É verdade que Molloy já falou, em uma entrevista, que a flauta que ele toca, do século XIX, é mais difícil de se tocar do que uma Irish flute moderna, como por exemplo as feitas pelo renomado Patrick Olwell – ainda assim, sua flauta favorita é essa que impõe essa “dificuldade a mais” mesmo. Mais então, é mais fácil tocar uma Irish flute moderna ou uma flauta prateada? Nem um, nem outro. Eu, que aprendi a tocar sopros transversais com a Irish flute, acho ela muito mais fácil do que a prateada. Já a Paula, que eu falei acima, pensa o contrário.
Mas vou dizer para vocês, é um instrumento bonito! E você sabia que o som dela fica cada vez mais profundo, quanto mais velho (e tocado) o instrumento for?

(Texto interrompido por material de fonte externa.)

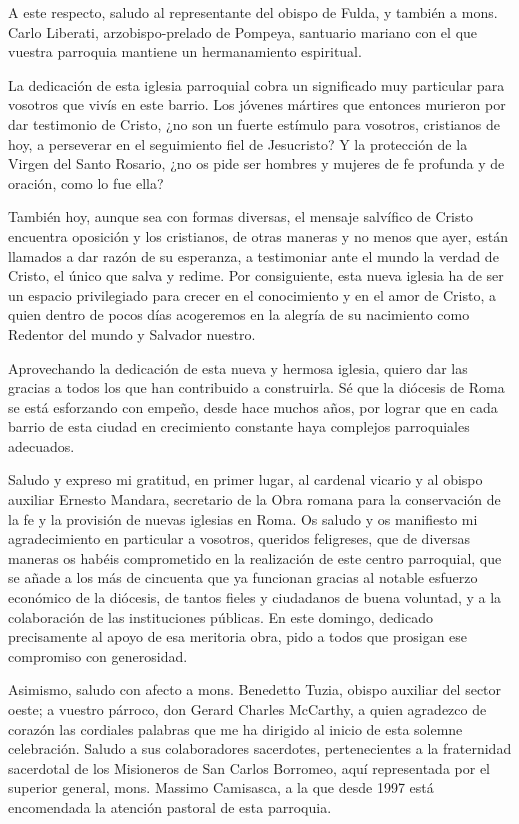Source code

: \begin{body}
					A este respecto, saludo al representante del obispo de Fulda, y también a mons. Carlo Liberati, arzobispo-prelado de Pompeya, santuario mariano con el que vuestra parroquia mantiene un hermanamiento espiritual.
					
					La dedicación de esta iglesia parroquial cobra un significado muy particular para vosotros que vivís en este barrio. Los jóvenes mártires que entonces murieron por dar testimonio de Cristo, ¿no son un fuerte estímulo para vosotros, cristianos de hoy, a perseverar en el seguimiento fiel de Jesucristo? Y la protección de la Virgen del Santo Rosario, ¿no os pide ser hombres y mujeres de fe profunda y de oración, como lo fue ella?
					
					También hoy, aunque sea con formas diversas, el mensaje salvífico de Cristo encuentra oposición y los cristianos, de otras maneras y no menos que ayer, están llamados a dar razón de su esperanza, a testimoniar ante el mundo la verdad de Cristo, el único que salva y redime. Por consiguiente, esta nueva iglesia ha de ser un espacio privilegiado para crecer en el conocimiento y en el amor de Cristo, a quien dentro de pocos días acogeremos en la alegría de su nacimiento como Redentor del mundo y Salvador nuestro.
					
					Aprovechando la dedicación de esta nueva y hermosa iglesia, quiero dar las gracias a todos los que han contribuido a construirla. Sé que la diócesis de Roma se está esforzando con empeño, desde hace muchos años, por lograr que en cada barrio de esta ciudad en crecimiento constante haya complejos parroquiales adecuados.
					
					Saludo y expreso mi gratitud, en primer lugar, al cardenal vicario y al obispo auxiliar Ernesto Mandara, secretario de la Obra romana para la conservación de la fe y la provisión de nuevas iglesias en Roma. Os saludo y os manifiesto mi agradecimiento en particular a vosotros, queridos feligreses, que de diversas maneras os habéis comprometido en la realización de este centro parroquial, que se añade a los más de cincuenta que ya funcionan gracias al notable esfuerzo económico de la diócesis, de tantos fieles y ciudadanos de buena voluntad, y a la colaboración de las instituciones públicas. En este domingo, dedicado precisamente al apoyo de esa meritoria obra, pido a todos que prosigan ese compromiso con generosidad.
					
					Asimismo, saludo con afecto a mons. Benedetto Tuzia, obispo auxiliar del sector oeste; a vuestro párroco, don Gerard Charles McCarthy, a quien agradezco de corazón las cordiales palabras que me ha dirigido al inicio de esta solemne celebración. Saludo a sus colaboradores sacerdotes, pertenecientes a la fraternidad sacerdotal de los Misioneros de San Carlos Borromeo, aquí representada por el superior general, mons. Massimo Camisasca, a la que desde 1997 está encomendada la atención pastoral de esta parroquia.
					

\end{body}
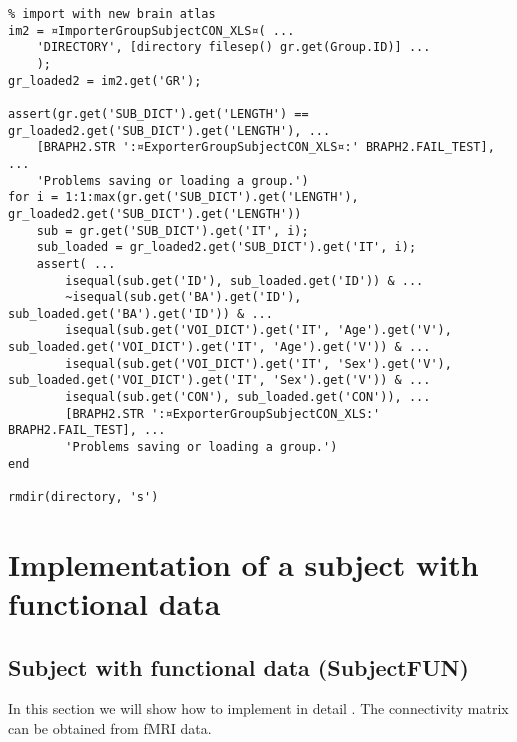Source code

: \documentclass{tufte-handout}
\begin{document}
\begin{lstlisting}
% import with new brain atlas
im2 = ¤ImporterGroupSubjectCON_XLS¤( ...
    'DIRECTORY', [directory filesep() gr.get(Group.ID)] ...
    );
gr_loaded2 = im2.get('GR');

assert(gr.get('SUB_DICT').get('LENGTH') == gr_loaded2.get('SUB_DICT').get('LENGTH'), ...
	[BRAPH2.STR ':¤ExporterGroupSubjectCON_XLS¤:' BRAPH2.FAIL_TEST], ...
    'Problems saving or loading a group.')
for i = 1:1:max(gr.get('SUB_DICT').get('LENGTH'), gr_loaded2.get('SUB_DICT').get('LENGTH'))
    sub = gr.get('SUB_DICT').get('IT', i);
    sub_loaded = gr_loaded2.get('SUB_DICT').get('IT', i);    
    assert( ...
        isequal(sub.get('ID'), sub_loaded.get('ID')) & ...
        ~isequal(sub.get('BA').get('ID'), sub_loaded.get('BA').get('ID')) & ...
        isequal(sub.get('VOI_DICT').get('IT', 'Age').get('V'), sub_loaded.get('VOI_DICT').get('IT', 'Age').get('V')) & ... 
        isequal(sub.get('VOI_DICT').get('IT', 'Sex').get('V'), sub_loaded.get('VOI_DICT').get('IT', 'Sex').get('V')) & ...
        isequal(sub.get('CON'), sub_loaded.get('CON')), ...
        [BRAPH2.STR ':¤ExporterGroupSubjectCON_XLS:' BRAPH2.FAIL_TEST], ...
        'Problems saving or loading a group.')    
end

rmdir(directory, 's')
\end{lstlisting}
\clearpage
\section{Implementation of a subject with functional data}
\subsection{Subject with functional data (SubjectFUN)}

In this section we will show how to implement in detail . The connectivity matrix can be obtained from fMRI data.
\end{document}
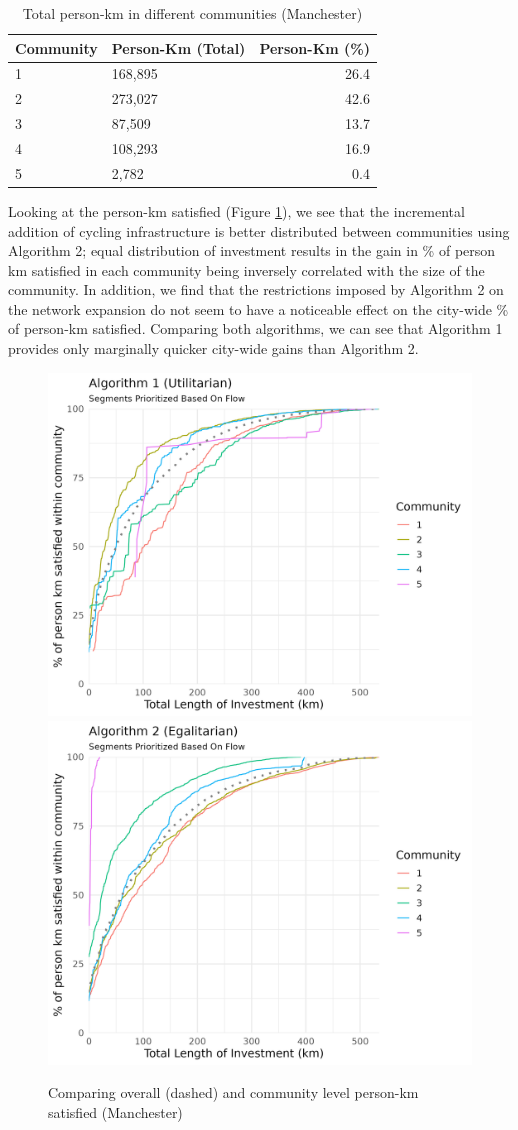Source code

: \documentclass[
]{article}
\begin{document}
\begin{table}[!h]

\caption{\label{tab:personkmtable}Total person-km in different communities (Manchester)}
\centering
\begin{tabular}[t]{l|l|r}
\hline
Community & Person-Km (Total) & Person-Km (\%)\\
\hline
1 & 168,895 & 26.4\\
\hline
2 & 273,027 & 42.6\\
\hline
3 & 87,509 & 13.7\\
\hline
4 & 108,293 & 16.9\\
\hline
5 & 2,782 & 0.4\\
\hline
\end{tabular}
\end{table}

Looking at the person-km satisfied (Figure \ref{fig:growthtotal}), we see that the incremental addition of cycling infrastructure is better distributed between communities using Algorithm 2; equal distribution of investment results in the gain in \% of person km satisfied in each community being inversely correlated with the size of the community.
In addition, we find that the restrictions imposed by Algorithm 2 on the network expansion do not seem to have a noticeable effect on the city-wide \% of person-km satisfied.
Comparing both algorithms, we can see that Algorithm 1 provides only marginally quicker city-wide gains than Algorithm 2.

\begin{figure}

{\centering \includegraphics[width=0.48\linewidth]{data/Manchester/Plots/Growth_Results/growth_utilitarian_satisfied_km_both_flow_column} \includegraphics[width=0.48\linewidth]{data/Manchester/Plots/Growth_Results/growth_egalitarian_satisfied_km_both_flow_column} 

}

\caption{Comparing overall (dashed) and community level person-km satisfied (Manchester)}\label{fig:growthtotal}
\end{figure}
\end{document}
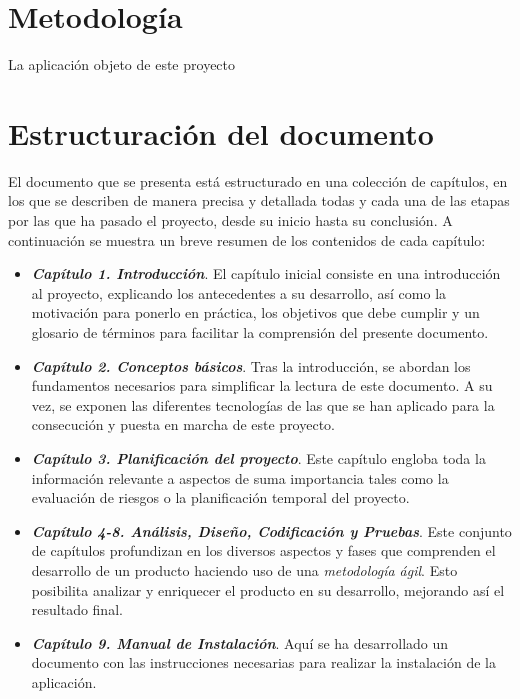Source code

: \section{Metodología}
La aplicación objeto de este proyecto 
\lorem{} %

\section{Estructuración del documento}
El documento que se presenta está estructurado en una colección de capítulos, 
en los que se describen de manera precisa y detallada todas y cada una de 
las etapas por las que ha pasado el proyecto, desde su inicio hasta su 
conclusión. A continuación se muestra un breve resumen de los contenidos 
de cada capítulo:

\begin{itemize}
    \item \textbf{\emph{Capítulo 1. Introducción}}. El capítulo inicial 
    consiste en una introducción al proyecto, explicando los antecedentes 
    a su desarrollo, así como la motivación para ponerlo en práctica, los 
    objetivos que debe cumplir y un glosario de términos para facilitar 
    la comprensión del presente documento.

    \item \textbf{\emph{Capítulo 2. Conceptos básicos}}. Tras la introducción,
    se abordan los fundamentos necesarios para simplificar la lectura de 
    este documento. A su vez, se exponen las diferentes tecnologías de las 
    que se han aplicado para la consecución y puesta en marcha de este 
    proyecto.

    \item \textbf{\emph{Capítulo 3. Planificación del proyecto}}. Este 
    capítulo engloba toda la información relevante a aspectos de 
    suma importancia tales como la evaluación de riesgos o la planificación 
    temporal del proyecto.

    \item \textbf{\emph{Capítulo 4-\@8. Análisis, Diseño, Codificación y 
    Pruebas}}. Este conjunto de capítulos profundizan en los diversos 
    aspectos y fases que comprenden el desarrollo de un producto haciendo 
    uso de una \emph{metodología ágil}. Esto posibilita analizar y 
    enriquecer el producto en su desarrollo, mejorando así el resultado 
    final.

    \item \textbf{\emph{Capítulo 9. Manual de Instalación}}. Aquí se 
    ha desarrollado un documento con las instrucciones necesarias 
    para realizar la instalación de la aplicación.


\end{itemize}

Pois hoje, essas flautas como as do Molloy, antes consideradas flautas baratas e inferiores, subiram de vida e tornaram-se relíquias! As antigas bem feitas, hoje, às vezes são até mais caras do que as novas. E como eu faço para adquirir uma coisa linda dessa? Tem no Brasil para comprar? Bom, a resposta curta é não.
A resposta longa é que existem alguns luthiers brasileiros que fazem flautas de alumínio, bambu ou PVC com mais ou menos as mesmas medidas das Irish flutes, e que são inclusive bem afinadas e bem feitas. E não me entenda errado, boas flautas são feitas! Veja, por exemplo, esse vídeo do Brian Finnegan (bem jovem e de cabelo) tocando algumas tunes em uma Irish flute de bambu. Mas flautas irlandesas de madeira, como as que vemos por aqui pela Ilha Esmeralda, ainda não são fabricadas no Brasil. No vídeo abaixo, eu explico um pouco como adquirir uma Irish flute, morando-se no Brasil.
Apesar de no Brasil não termos ainda pessoas que fabricam essas flautas, temos alguns flute makers na América Latina. Enfim, e uma vez adquirido o instrumento – ou, então, se o sujeito preferir ir pela via da flauta prateada mesmo – como desenvolver essa técnica irlandesa? Bom... comece ouvindo! E ouça muito. Não se apegue tanto a receitas de bolo, que prescrevem formas específicas de se posicionar a boca e os lábios. Use eles de ponto de partida, sim, para se orientar. Mas prefira concentrar-se em entender como é o som que você quer produzir (daí a importância de se ouvir muito) e experimente com o seu instrumento. Cada flauta, ainda mais as feitas à mão é de um jeito, cada uma tem um formato diferente, um desenho ligeiramente próprio. Cada boca, cada lábio, cada maxilar é de um jeito também, e técnicas que funcionam para alguns podem não necessariamente funcionar para outros. Afinal de contas, a técnica da Irish flute é, assim como a da música tradicional irlandesa em geral, uma cultura oral, baseada em ouvir o que é feito e tentar reproduzir com o que você tem.